Saved entries:
----------------------------------------

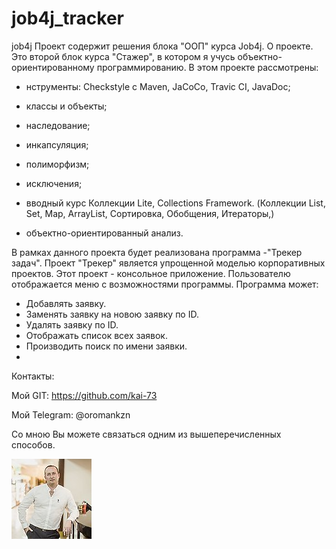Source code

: # job4j_tracker

job4j
Проект содержит решения блока "ООП" курса Job4j.
О проекте. 
Это второй блок курса "Стажер", в котором я учусь объектно-ориентированному программированию.
В этом проекте рассмотрены:

- нструменты: Checkstyle с Maven, JaCoCo, Travic CI, JavaDoc;

- классы и объекты;

- наследование;

- инкапсуляция;

- полиморфизм;

- исключения;

- вводный курс Коллекции Lite, Collections Framework.
  (Коллекции List, Set, Map, ArrayList, Сортировка, Обобщения, Итераторы,)

- объектно-ориентированный анализ.

В рамках данного проекта будет реализована программа  -"Трекер задач".
Проект "Трекер" является упрощенной моделью корпоративных проектов. Этот проект - консольное приложение. 
Пользователю отображается меню с возможностями программы.
Программа может:

- Добавлять заявку.
- Заменять заявку на новою заявку по ID.
- Удалять заявку по ID.
- Отображать список всех заявок.
- Производить поиск по имени заявки.
- 
Контакты:

Мой GIT: https://github.com/kai-73

Мой Telegram: @oromankzn

Со мною Вы можете связаться одним из вышеперечисленных способов.

![img.png](img.png)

----------------------------------------

Exercise prompt → Set the lines above down again, word for word, from the first through the one containing "Мой Telegram: @oromankzn"; pictures excluded.

Response to this task →
Source code

: # job4j_tracker

job4j
Проект содержит решения блока "ООП" курса Job4j.
О проекте. 
Это второй блок курса "Стажер", в котором я учусь объектно-ориентированному программированию.
В этом проекте рассмотрены:

- нструменты: Checkstyle с Maven, JaCoCo, Travic CI, JavaDoc;

- классы и объекты;

- наследование;

- инкапсуляция;

- полиморфизм;

- исключения;

- вводный курс Коллекции Lite, Collections Framework.
  (Коллекции List, Set, Map, ArrayList, Сортировка, Обобщения, Итераторы,)

- объектно-ориентированный анализ.

В рамках данного проекта будет реализована программа  -"Трекер задач".
Проект "Трекер" является упрощенной моделью корпоративных проектов. Этот проект - консольное приложение. 
Пользователю отображается меню с возможностями программы.
Программа может:

- Добавлять заявку.
- Заменять заявку на новою заявку по ID.
- Удалять заявку по ID.
- Отображать список всех заявок.
- Производить поиск по имени заявки.
- 
Контакты:

Мой GIT: https://github.com/kai-73

Мой Telegram: @oromankzn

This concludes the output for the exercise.